Your copy should match the listing below word for word, with no images in it.

[SOURCE DATA]

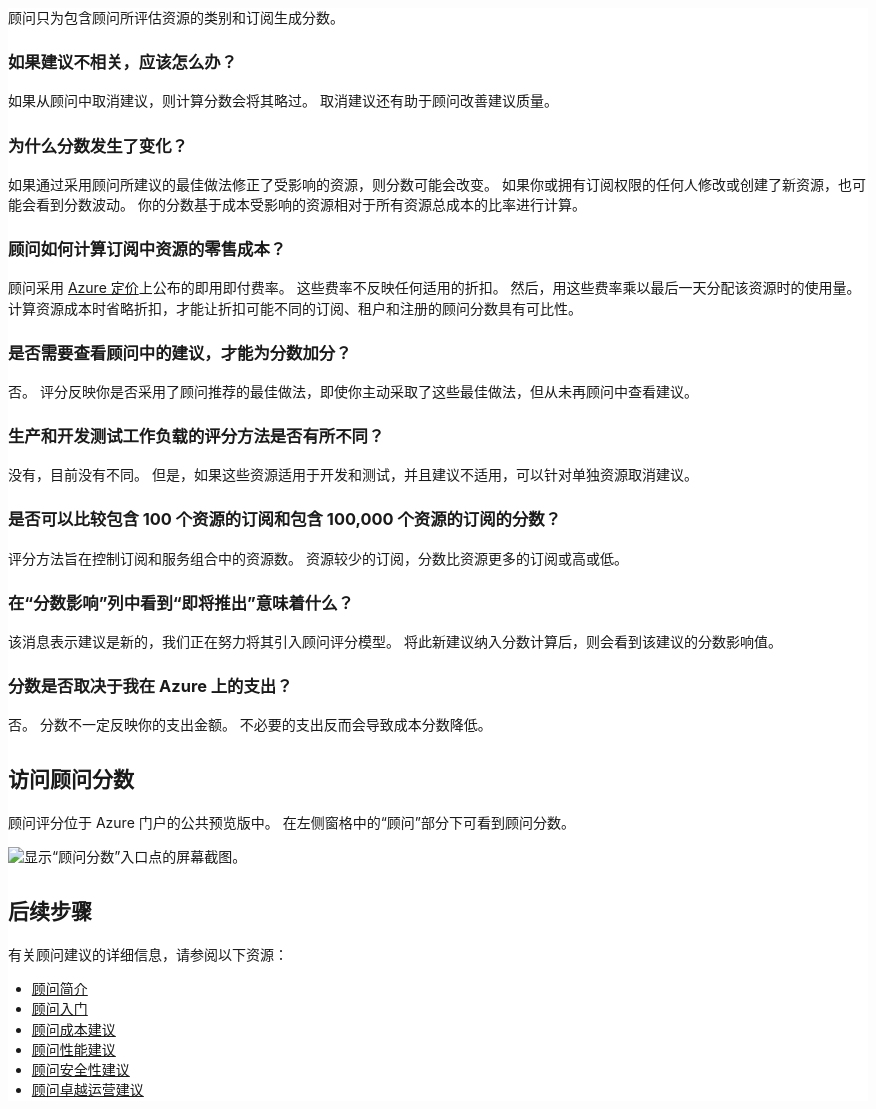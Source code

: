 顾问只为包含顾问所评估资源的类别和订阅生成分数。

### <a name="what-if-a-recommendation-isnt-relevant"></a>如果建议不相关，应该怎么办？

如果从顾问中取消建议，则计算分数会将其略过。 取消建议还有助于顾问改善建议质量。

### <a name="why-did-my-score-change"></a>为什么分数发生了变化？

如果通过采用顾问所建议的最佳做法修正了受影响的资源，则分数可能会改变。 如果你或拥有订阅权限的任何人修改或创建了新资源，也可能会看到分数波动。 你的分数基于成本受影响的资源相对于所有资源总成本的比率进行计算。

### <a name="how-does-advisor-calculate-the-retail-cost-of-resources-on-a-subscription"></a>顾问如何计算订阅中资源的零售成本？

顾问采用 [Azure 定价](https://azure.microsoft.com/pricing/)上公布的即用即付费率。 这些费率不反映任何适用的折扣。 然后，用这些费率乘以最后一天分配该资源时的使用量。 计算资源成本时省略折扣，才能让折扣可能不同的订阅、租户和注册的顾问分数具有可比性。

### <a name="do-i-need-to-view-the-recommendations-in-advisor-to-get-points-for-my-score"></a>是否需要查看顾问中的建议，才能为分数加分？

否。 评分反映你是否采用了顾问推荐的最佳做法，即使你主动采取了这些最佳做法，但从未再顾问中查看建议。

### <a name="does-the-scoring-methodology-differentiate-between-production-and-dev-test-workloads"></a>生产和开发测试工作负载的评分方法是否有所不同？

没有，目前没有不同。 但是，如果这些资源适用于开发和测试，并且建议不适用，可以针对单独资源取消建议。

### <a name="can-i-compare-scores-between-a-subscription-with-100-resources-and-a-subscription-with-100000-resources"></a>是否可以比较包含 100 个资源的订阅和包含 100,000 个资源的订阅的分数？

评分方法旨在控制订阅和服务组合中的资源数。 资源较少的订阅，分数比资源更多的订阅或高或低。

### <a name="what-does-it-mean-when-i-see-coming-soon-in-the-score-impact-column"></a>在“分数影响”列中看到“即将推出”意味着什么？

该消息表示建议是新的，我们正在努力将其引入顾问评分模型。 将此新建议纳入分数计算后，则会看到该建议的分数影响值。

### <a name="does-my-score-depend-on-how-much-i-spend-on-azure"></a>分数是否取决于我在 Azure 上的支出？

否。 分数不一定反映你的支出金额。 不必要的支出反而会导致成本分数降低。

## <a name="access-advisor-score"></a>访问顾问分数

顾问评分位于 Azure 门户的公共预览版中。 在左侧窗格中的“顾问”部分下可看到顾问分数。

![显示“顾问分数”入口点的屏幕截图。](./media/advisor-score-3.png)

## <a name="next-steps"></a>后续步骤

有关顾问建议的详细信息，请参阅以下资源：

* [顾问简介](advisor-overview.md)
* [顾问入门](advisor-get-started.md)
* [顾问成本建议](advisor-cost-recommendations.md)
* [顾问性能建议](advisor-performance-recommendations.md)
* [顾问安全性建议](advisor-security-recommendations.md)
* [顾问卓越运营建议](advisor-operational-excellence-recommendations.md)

[/SOURCE DATA]

FINISHED TASK:
Source code

: 顾问只为包含顾问所评估资源的类别和订阅生成分数。

### <a name="what-if-a-recommendation-isnt-relevant"></a>如果建议不相关，应该怎么办？

如果从顾问中取消建议，则计算分数会将其略过。 取消建议还有助于顾问改善建议质量。

### <a name="why-did-my-score-change"></a>为什么分数发生了变化？

如果通过采用顾问所建议的最佳做法修正了受影响的资源，则分数可能会改变。 如果你或拥有订阅权限的任何人修改或创建了新资源，也可能会看到分数波动。 你的分数基于成本受影响的资源相对于所有资源总成本的比率进行计算。

### <a name="how-does-advisor-calculate-the-retail-cost-of-resources-on-a-subscription"></a>顾问如何计算订阅中资源的零售成本？

顾问采用 [Azure 定价](https://azure.microsoft.com/pricing/)上公布的即用即付费率。 这些费率不反映任何适用的折扣。 然后，用这些费率乘以最后一天分配该资源时的使用量。 计算资源成本时省略折扣，才能让折扣可能不同的订阅、租户和注册的顾问分数具有可比性。

### <a name="do-i-need-to-view-the-recommendations-in-advisor-to-get-points-for-my-score"></a>是否需要查看顾问中的建议，才能为分数加分？

否。 评分反映你是否采用了顾问推荐的最佳做法，即使你主动采取了这些最佳做法，但从未再顾问中查看建议。

### <a name="does-the-scoring-methodology-differentiate-between-production-and-dev-test-workloads"></a>生产和开发测试工作负载的评分方法是否有所不同？

没有，目前没有不同。 但是，如果这些资源适用于开发和测试，并且建议不适用，可以针对单独资源取消建议。

### <a name="can-i-compare-scores-between-a-subscription-with-100-resources-and-a-subscription-with-100000-resources"></a>是否可以比较包含 100 个资源的订阅和包含 100,000 个资源的订阅的分数？

评分方法旨在控制订阅和服务组合中的资源数。 资源较少的订阅，分数比资源更多的订阅或高或低。

### <a name="what-does-it-mean-when-i-see-coming-soon-in-the-score-impact-column"></a>在“分数影响”列中看到“即将推出”意味着什么？

该消息表示建议是新的，我们正在努力将其引入顾问评分模型。 将此新建议纳入分数计算后，则会看到该建议的分数影响值。

### <a name="does-my-score-depend-on-how-much-i-spend-on-azure"></a>分数是否取决于我在 Azure 上的支出？

否。 分数不一定反映你的支出金额。 不必要的支出反而会导致成本分数降低。

## <a name="access-advisor-score"></a>访问顾问分数

顾问评分位于 Azure 门户的公共预览版中。 在左侧窗格中的“顾问”部分下可看到顾问分数。

![显示“顾问分数”入口点的屏幕截图。](./media/advisor-score-3.png)

## <a name="next-steps"></a>后续步骤

有关顾问建议的详细信息，请参阅以下资源：

* [顾问简介](advisor-overview.md)
* [顾问入门](advisor-get-started.md)
* [顾问成本建议](advisor-cost-recommendations.md)
* [顾问性能建议](advisor-performance-recommendations.md)
* [顾问安全性建议](advisor-security-recommendations.md)
* [顾问卓越运营建议](advisor-operational-excellence-recommendations.md)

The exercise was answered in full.